Methodology

Simple overlay of layers

The first step in this process was to obtain the surficial geology polygon from the GSC depicted Figure 1. Next we clipped the city boundary to our geology polygon in order to focus on our area of study as demonstrated in Figure 2. Through the symbology option we were able to divide the categories into the three main groups of rocks found in the Lower Mainland. Through the usage of dark/light green we were able to highlight the stable (ie: safe) areas and pink/red unstable (ie: dangerous) areas, this is shown in Figure 3.

After creating our three preliminary maps, we added the safety hubs as point features.

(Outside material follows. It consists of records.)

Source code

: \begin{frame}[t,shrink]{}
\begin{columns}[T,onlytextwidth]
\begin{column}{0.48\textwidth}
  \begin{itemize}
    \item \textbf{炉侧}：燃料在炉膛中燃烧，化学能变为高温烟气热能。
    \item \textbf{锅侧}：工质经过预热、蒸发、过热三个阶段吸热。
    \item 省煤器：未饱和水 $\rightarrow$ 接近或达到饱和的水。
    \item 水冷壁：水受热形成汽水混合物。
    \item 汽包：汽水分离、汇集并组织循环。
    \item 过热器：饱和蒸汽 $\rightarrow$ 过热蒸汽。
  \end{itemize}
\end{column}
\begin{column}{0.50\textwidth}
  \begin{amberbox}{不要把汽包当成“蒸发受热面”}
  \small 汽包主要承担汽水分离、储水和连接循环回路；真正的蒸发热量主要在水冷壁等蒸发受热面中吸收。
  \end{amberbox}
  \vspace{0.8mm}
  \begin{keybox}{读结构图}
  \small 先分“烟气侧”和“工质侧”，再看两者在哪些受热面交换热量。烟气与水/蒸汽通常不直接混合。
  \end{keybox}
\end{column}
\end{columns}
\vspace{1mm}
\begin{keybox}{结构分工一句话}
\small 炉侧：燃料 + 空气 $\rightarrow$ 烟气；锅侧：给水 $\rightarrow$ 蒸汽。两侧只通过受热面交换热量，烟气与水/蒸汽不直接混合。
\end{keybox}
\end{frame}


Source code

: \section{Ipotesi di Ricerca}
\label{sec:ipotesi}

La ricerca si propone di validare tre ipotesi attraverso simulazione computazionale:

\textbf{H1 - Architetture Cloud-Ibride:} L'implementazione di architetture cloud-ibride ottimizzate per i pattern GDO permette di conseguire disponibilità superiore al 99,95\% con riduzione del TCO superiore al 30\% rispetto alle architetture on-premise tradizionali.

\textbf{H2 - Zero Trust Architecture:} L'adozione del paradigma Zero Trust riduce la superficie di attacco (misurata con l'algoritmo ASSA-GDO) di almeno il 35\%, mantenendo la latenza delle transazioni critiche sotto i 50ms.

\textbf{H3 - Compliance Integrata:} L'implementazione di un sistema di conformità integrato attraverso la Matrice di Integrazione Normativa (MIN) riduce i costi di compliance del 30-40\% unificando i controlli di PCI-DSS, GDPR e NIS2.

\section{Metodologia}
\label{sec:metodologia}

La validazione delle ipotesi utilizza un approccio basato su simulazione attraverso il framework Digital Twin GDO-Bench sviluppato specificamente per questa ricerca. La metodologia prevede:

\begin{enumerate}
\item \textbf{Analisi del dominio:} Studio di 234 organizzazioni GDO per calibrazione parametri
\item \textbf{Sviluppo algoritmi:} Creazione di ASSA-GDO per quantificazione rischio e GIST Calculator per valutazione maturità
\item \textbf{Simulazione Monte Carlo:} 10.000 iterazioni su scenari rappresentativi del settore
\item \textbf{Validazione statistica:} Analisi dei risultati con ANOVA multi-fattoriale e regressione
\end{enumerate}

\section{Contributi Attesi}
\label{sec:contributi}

In order to make sure we included all of the safety hubs we checked the ones listed on the City of Vancouver website and then proceeded to manually add the ones that were missing. We then manually selected safety hubs which were lying directly on the unsafe areas as well as the ones in the near proximity of said area as depicted in Figure 4. The safety hubs in potential danger are represented as blue asterisks while the safety hubs in immediate danger are depicted as yellow asterisks, the road network was included for reference. By analyzing the maps created, we are able to verify that there are in fact safety hubs that lie within and near zones of danger. After this initial study we can confidently ascertain that there are at some safety hubs that need to be relocated in order to ensure the safety of the community.

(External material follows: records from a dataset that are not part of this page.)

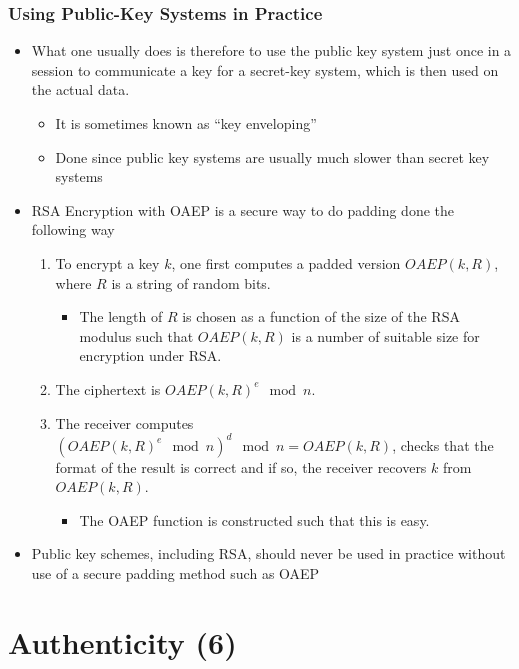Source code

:\documentclass[11pt]{article}
\begin{document}
\subsubsection{Using Public-Key Systems in Practice}
\label{sec:orga1e2c01}
\begin{itemize}
\item What one usually does is therefore to use the public key system just once in a session to communicate a key for a secret-key system, which is then used on the actual data.
\begin{itemize}
\item It is sometimes known as “key enveloping”
\item Done since public key systems are usually much slower than secret key systems
\end{itemize}

\item RSA Encryption with OAEP is a secure way to do padding done the following way
\begin{enumerate}
\item To encrypt a key \(k\), one first computes a padded version \(OAEP (k, R)\), where \(R\) is a string of random bits.
\begin{itemize}
\item The length of \(R\) is chosen as a function of the size of the RSA modulus such that \(OAEP (k, R)\) is a number of suitable size for encryption under RSA.
\end{itemize}
\item The ciphertext is \(OAEP (k, R)^e \mod n\).
\item The receiver computes \((OAEP (k, R)^e \mod n)^d \mod n = OAEP (k, R)\), checks that the format of the result is correct and if so, the receiver recovers \(k\) from \(OAEP (k, R)\).
\begin{itemize}
\item The OAEP function is constructed such that this is easy.
\end{itemize}
\end{enumerate}

\item Public key schemes, including RSA, should never be used in practice without use of a secure padding method such as OAEP
\end{itemize}

\section{Authenticity (6)}
\label{sec:org3f72397}
\end{document}
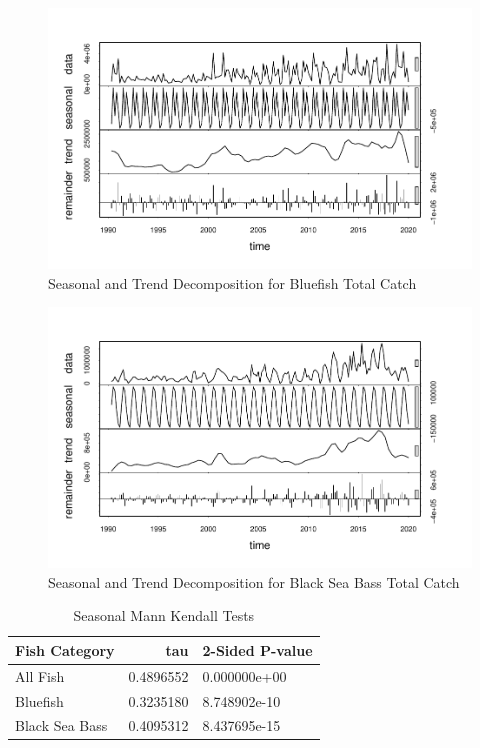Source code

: \documentclass[
  12pt,
]{article}
\begin{document}
\begin{figure}[H]

\hfill{}\includegraphics{Report_FishTrends_files/figure-latex/Bluefish Trends-1} 

\caption{Seasonal and Trend Decomposition for Bluefish Total Catch}\label{fig:Bluefish Trends}
\end{figure}

\begin{figure}[H]

\hfill{}\includegraphics{Report_FishTrends_files/figure-latex/Black Sea Bass Trends-1} 

\caption{Seasonal and Trend Decomposition for Black Sea Bass Total Catch}\label{fig:Black Sea Bass Trends}
\end{figure}

\begin{table}[H]

\caption{\label{tab:table4}Seasonal Mann Kendall Tests}
\centering
\begin{tabular}[t]{l|r|l}
\hline
Fish Category & tau & 2-Sided P-value\\
\hline
All Fish & 0.4896552 & 0.000000e+00\\
\hline
Bluefish & 0.3235180 & 8.748902e-10\\
\hline
Black Sea Bass & 0.4095312 & 8.437695e-15\\
\hline
\end{tabular}
\end{table}
\end{document}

GeologyMap_hubsdanger – (For a detailed, high definition image of Figure 4, please click on this hyperlink)

Population Density

In order to take into consideration the population density we obtained the Dissemination Area (DA) and Census Tract (CT) data from Statistics Canada. By dissecting this data were able to look at how exactly the population is distributed in the city. Additionally, this allowed us to better understand which neighbourhoods need new safety hubs as well as to where we should suggest the relocation of already existing ones. Figure 5 depicts the city of Vancouver arranged by DA’s while Figure 6 divides them by CT’s.  Under the option ‘Symbology’ we chose ‘Quantities’  and opted to show the “Population Values”, without normalization,

CTpoprep DApoprep – (For a detailed, high definition image of Figure 5 & 6, please click on this hyperlink)

we did this in order to show the truest numbers available to us. We then chose a graduated colour scheme so that we could show the distribution of the population. In the case of the DA map Figure 5, we decided to use “Natural Breaks” because it appears to give a more realistic representation of the DA values. Additionally, DA’s are smaller in terms of area and population numbers when compared to CT’s, this explains why “Equal Breaks” have several empty classes. On the other hand, we were able to use “Equal Breaks” for our CT map due to the fact that they’re larger in area and population numbers. This way, we were able to break these numbers into five equal classes as seen in Figure 6. Both of these figures also include schools as point features due to their proximity to already established safety hubs and more importantly for their seismically sound infrastructure, we feel that these facilities should be proposed as new safety hubs. By studying the population distribution of the city of Vancouver through both CT and DA data we can further verify that one hub per neighbourhood may not be enough to provide support for everyone in need if a large scale magnitude earthquake were to occur.

Network Analysis

Map 1 

The next step we took was to create a network analysis in order to produce our first map.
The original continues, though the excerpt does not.